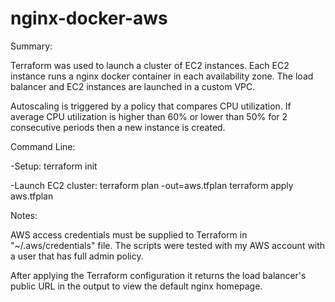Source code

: # nginx-docker-aws
Summary:

Terraform was used to launch a cluster of EC2 instances. Each EC2 instance runs a nginx docker container in each availability zone. The load balancer and EC2 instances are launched in a custom VPC.

Autoscaling is triggered by a policy that compares CPU utilization. If average CPU utilization is higher than 60% or lower than 50% for 2 consecutive periods then a new instance is created.

Command Line:

  -Setup:
    terraform init

  -Launch EC2 cluster:
    terraform plan -out=aws.tfplan
    terraform apply aws.tfplan

Notes:

AWS access credentials must be supplied to Terraform in "~/.aws/credentials" file. The scripts were tested with my AWS account with a user that has full admin policy.

After applying the Terraform configuration it returns the load balancer's public URL in the output to view the default nginx homepage.
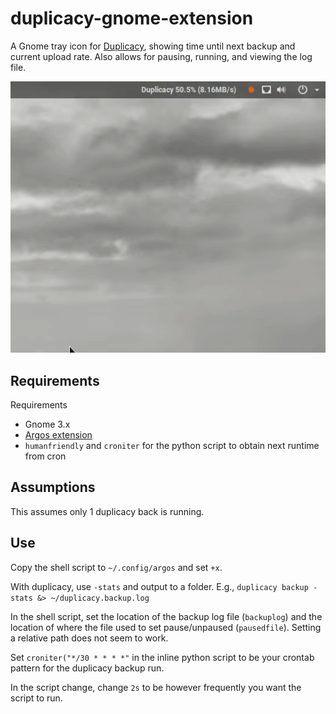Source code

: # duplicacy-gnome-extension

A Gnome tray icon for [Duplicacy](https://duplicacy.com/), showing time until next backup and current upload rate. Also allows for pausing, running, and viewing the log file.


![](demo.gif)

## Requirements
Requirements
- Gnome 3.x
- [Argos extension](https://github.com/p-e-w/argos)
- `humanfriendly` and `croniter` for the python script to obtain next runtime from cron

## Assumptions
This assumes only 1 duplicacy back is running.

## Use
Copy the shell script to `~/.config/argos` and set `+x`.

With duplicacy, use `-stats` and output to a folder. E.g.,
`duplicacy backup -stats &> ~/duplicacy.backup.log`

In the shell script, set the location of the backup log file (`backuplog`) and the location of where the file used to set pause/unpaused (`pausedfile`). Setting a relative path does not seem to work.

Set `croniter("*/30 * * * *"` in the inline python script to be your crontab pattern for the duplicacy backup run.

In the script change, change `2s` to be however frequently you want the script to run.

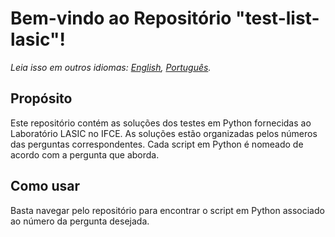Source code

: # Bem-vindo ao Repositório "test-list-lasic"!

_Leia isso em outros idiomas: [English](README.en.md), [Português](README.md)._

## Propósito
Este repositório contém as soluções dos testes em Python fornecidas ao Laboratório LASIC no IFCE. As soluções estão organizadas pelos números das perguntas correspondentes. Cada script em Python é nomeado de acordo com a pergunta que aborda.

## Como usar
Basta navegar pelo repositório para encontrar o script em Python associado ao número da pergunta desejada.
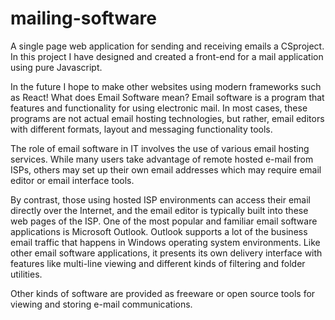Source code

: # mailing-software
A single page web application for sending and receiving emails a CSproject.
In this project I have designed and created a front-end for a mail application using pure Javascript.

In the future I hope to make other websites using modern frameworks such as React!
What does Email Software mean? Email software is a program that features and functionality for using electronic mail. In most cases, these programs are not actual email hosting technologies, but rather, email editors with different formats, layout and messaging functionality tools. 

The role of email software in IT involves the use of various email hosting services.
While many users take advantage of remote hosted e-mail from ISPs, others may set up their own email addresses which may require email editor or email interface tools.

By contrast, those using hosted ISP environments can access their email directly over the Internet, and the email editor is typically built into these web pages of the ISP. One of the most popular and familiar email software applications is Microsoft Outlook.
Outlook supports a lot of the business email traffic that happens in Windows operating system environments. Like other email software applications, it presents its own delivery interface with features like multi-line viewing and different kinds of filtering and folder utilities.

Other kinds of software are provided as freeware or open source tools for viewing and storing e-mail communications.


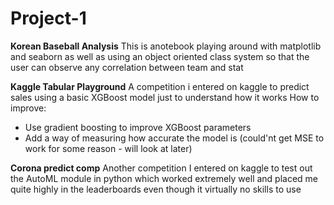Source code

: # Project-1

**Korean Baseball Analysis** 
This is anotebook playing around with matplotlib and seaborn as well as using an object oriented class system so that the user can observe any correlation between team and stat

**Kaggle Tabular Playground** 
A competition i entered on kaggle to predict sales using a basic XGBoost model just to understand how it works 
How to improve: 
* Use gradient boosting to improve XGBoost parameters
* Add a way of measuring how accurate the model is (could'nt get MSE to work for some reason - will look at later)

**Corona predict comp** 
Another competition I entered on kaggle to test out the AutoML module in python which worked extremely well and placed me quite highly in the leaderboards even though it virtually no skills to use
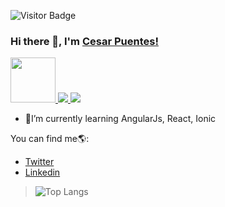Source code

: ![Visitor Badge](https://visitor-badge.laobi.icu/badge?page_id=cesarp04.cesarp04)
### Hi there 👋, I'm [Cesar Puentes!](https://github.com/cesarp04/)


<a href="https://platzi.com/p/cesarp04/">
    <img width="72" src="https://upload.wikimedia.org/wikipedia/commons/3/32/Platzi.jpg" />
</a>
<a href="https://twitter.com/cesarp04">
    <img src="https://img.shields.io/badge/Twitter-1DA1F2?style=for-the-badge&logo=twitter&logoColor=white" />
</a>
<a href="https://www.linkedin.com/in/caps2695/">
    <img src="https://img.shields.io/badge/LinkedIn-0077B5?style=for-the-badge&logo=linkedin&logoColor=white" />
</a>

- 🌱I’m currently learning AngularJs, React, Ionic

You can find me🌎:
- [Twitter](https://twitter.com/cesarp04)
- [Linkedin](https://www.linkedin.com/in/caps2695)

>![Top Langs](https://github-readme-stats.vercel.app/api/top-langs/?username=cesarp04&theme=radical)

<!--- <a href="https://www.facebook.com/Cargdevv/">
    <img src="https://img.shields.io/badge/Facebook-1877F2?style=for-the-badge&logo=facebook&logoColor=white" />
 </a>

<!-- [![Top Langs](https://github-readme-stats.vercel.app/api/top-langs/?username=cesarp04&layout=compact)](https://github.com/anuraghazra/github-readme-stats)

<!--[![Cesar's github stats](https://github-readme-stats.vercel.app/api?username=cesarp04)](https://github.com/anuraghazra/github-readme-stats)
<!--[![Cesar's github stats](https://github-readme-stats.vercel.app/api?username=cesarp04&hide=contribs,prs)

<!--
**cesarp04/cesarp04** is a ✨ _special_ ✨ repository because its `README.md` (this file) appears on your GitHub profile.

Here are some ideas to get you started:

- 🔭 I’m currently working on ...
- 🌱 I’m currently learning ...
- 👯 I’m looking to collaborate on ...
- 🤔 I’m looking for help with ...
- 💬 Ask me about ...
- 📫 How to reach me: ...
- 😄 Pronouns: ...
- ⚡ Fun fact: ...
-->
┄┄┄┄┄┄
**WHAT YOU WILL DO**
The response must match the listing exactly, except that pictures are removed.

**ANSWER BELOW**
Source code

: # nginx-docker-aws
Summary:

Terraform was used to launch a cluster of EC2 instances. Each EC2 instance runs a nginx docker container in each availability zone. The load balancer and EC2 instances are launched in a custom VPC.

Autoscaling is triggered by a policy that compares CPU utilization. If average CPU utilization is higher than 60% or lower than 50% for 2 consecutive periods then a new instance is created.

Command Line:

  -Setup:
    terraform init

  -Launch EC2 cluster:
    terraform plan -out=aws.tfplan
    terraform apply aws.tfplan

Notes:

AWS access credentials must be supplied to Terraform in "~/.aws/credentials" file. The scripts were tested with my AWS account with a user that has full admin policy.

After applying the Terraform configuration it returns the load balancer's public URL in the output to view the default nginx homepage.
Source code

: # duplicacy-gnome-extension

A Gnome tray icon for [Duplicacy](https://duplicacy.com/), showing time until next backup and current upload rate. Also allows for pausing, running, and viewing the log file.


![](demo.gif)

## Requirements
Requirements
- Gnome 3.x
- [Argos extension](https://github.com/p-e-w/argos)
- `humanfriendly` and `croniter` for the python script to obtain next runtime from cron

## Assumptions
This assumes only 1 duplicacy back is running.

## Use
Copy the shell script to `~/.config/argos` and set `+x`.

With duplicacy, use `-stats` and output to a folder. E.g.,
`duplicacy backup -stats &> ~/duplicacy.backup.log`

In the shell script, set the location of the backup log file (`backuplog`) and the location of where the file used to set pause/unpaused (`pausedfile`). Setting a relative path does not seem to work.

Set `croniter("*/30 * * * *"` in the inline python script to be your crontab pattern for the duplicacy backup run.

In the script change, change `2s` to be however frequently you want the script to run.

Source code

: # Bem-vindo ao Repositório "test-list-lasic"!

_Leia isso em outros idiomas: [English](README.en.md), [Português](README.md)._

## Propósito
Este repositório contém as soluções dos testes em Python fornecidas ao Laboratório LASIC no IFCE. As soluções estão organizadas pelos números das perguntas correspondentes. Cada script em Python é nomeado de acordo com a pergunta que aborda.

## Como usar
Basta navegar pelo repositório para encontrar o script em Python associado ao número da pergunta desejada.
Source code

: # mailing-software
A single page web application for sending and receiving emails a CSproject.
In this project I have designed and created a front-end for a mail application using pure Javascript.

In the future I hope to make other websites using modern frameworks such as React!
What does Email Software mean? Email software is a program that features and functionality for using electronic mail. In most cases, these programs are not actual email hosting technologies, but rather, email editors with different formats, layout and messaging functionality tools. 

The role of email software in IT involves the use of various email hosting services.
While many users take advantage of remote hosted e-mail from ISPs, others may set up their own email addresses which may require email editor or email interface tools.

By contrast, those using hosted ISP environments can access their email directly over the Internet, and the email editor is typically built into these web pages of the ISP. One of the most popular and familiar email software applications is Microsoft Outlook.
Outlook supports a lot of the business email traffic that happens in Windows operating system environments. Like other email software applications, it presents its own delivery interface with features like multi-line viewing and different kinds of filtering and folder utilities.

Other kinds of software are provided as freeware or open source tools for viewing and storing e-mail communications.


Source code

: # Project-1

**Korean Baseball Analysis** 
This is anotebook playing around with matplotlib and seaborn as well as using an object oriented class system so that the user can observe any correlation between team and stat

**Kaggle Tabular Playground** 
A competition i entered on kaggle to predict sales using a basic XGBoost model just to understand how it works 
How to improve: 
* Use gradient boosting to improve XGBoost parameters
* Add a way of measuring how accurate the model is (could'nt get MSE to work for some reason - will look at later)

**Corona predict comp** 
Another competition I entered on kaggle to test out the AutoML module in python which worked extremely well and placed me quite highly in the leaderboards even though it virtually no skills to use
Source code

: ![Visitor Badge](https://visitor-badge.laobi.icu/badge?page_id=cesarp04.cesarp04)
### Hi there 👋, I'm [Cesar Puentes!](https://github.com/cesarp04/)


<a href="https://platzi.com/p/cesarp04/">
    <img width="72" src="https://upload.wikimedia.org/wikipedia/commons/3/32/Platzi.jpg" />
</a>
<a href="https://twitter.com/cesarp04">
    <img src="https://img.shields.io/badge/Twitter-1DA1F2?style=for-the-badge&logo=twitter&logoColor=white" />
</a>
<a href="https://www.linkedin.com/in/caps2695/">
    <img src="https://img.shields.io/badge/LinkedIn-0077B5?style=for-the-badge&logo=linkedin&logoColor=white" />
</a>

- 🌱I’m currently learning AngularJs, React, Ionic

You can find me🌎:
- [Twitter](https://twitter.com/cesarp04)
- [Linkedin](https://www.linkedin.com/in/caps2695)

>![Top Langs](https://github-readme-stats.vercel.app/api/top-langs/?username=cesarp04&theme=radical)

<!--- <a href="https://www.facebook.com/Cargdevv/">
    <img src="https://img.shields.io/badge/Facebook-1877F2?style=for-the-badge&logo=facebook&logoColor=white" />
 </a>

<!-- [![Top Langs](https://github-readme-stats.vercel.app/api/top-langs/?username=cesarp04&layout=compact)](https://github.com/anuraghazra/github-readme-stats)

<!--[![Cesar's github stats](https://github-readme-stats.vercel.app/api?username=cesarp04)](https://github.com/anuraghazra/github-readme-stats)
<!--[![Cesar's github stats](https://github-readme-stats.vercel.app/api?username=cesarp04&hide=contribs,prs)

<!--
**cesarp04/cesarp04** is a ✨ _special_ ✨ repository because its `README.md` (this file) appears on your GitHub profile.

Here are some ideas to get you started:

- 🔭 I’m currently working on ...
- 🌱 I’m currently learning ...
- 👯 I’m looking to collaborate on ...
- 🤔 I’m looking for help with ...
- 💬 Ask me about ...
- 📫 How to reach me: ...
- 😄 Pronouns: ...
- ⚡ Fun fact: ...
-->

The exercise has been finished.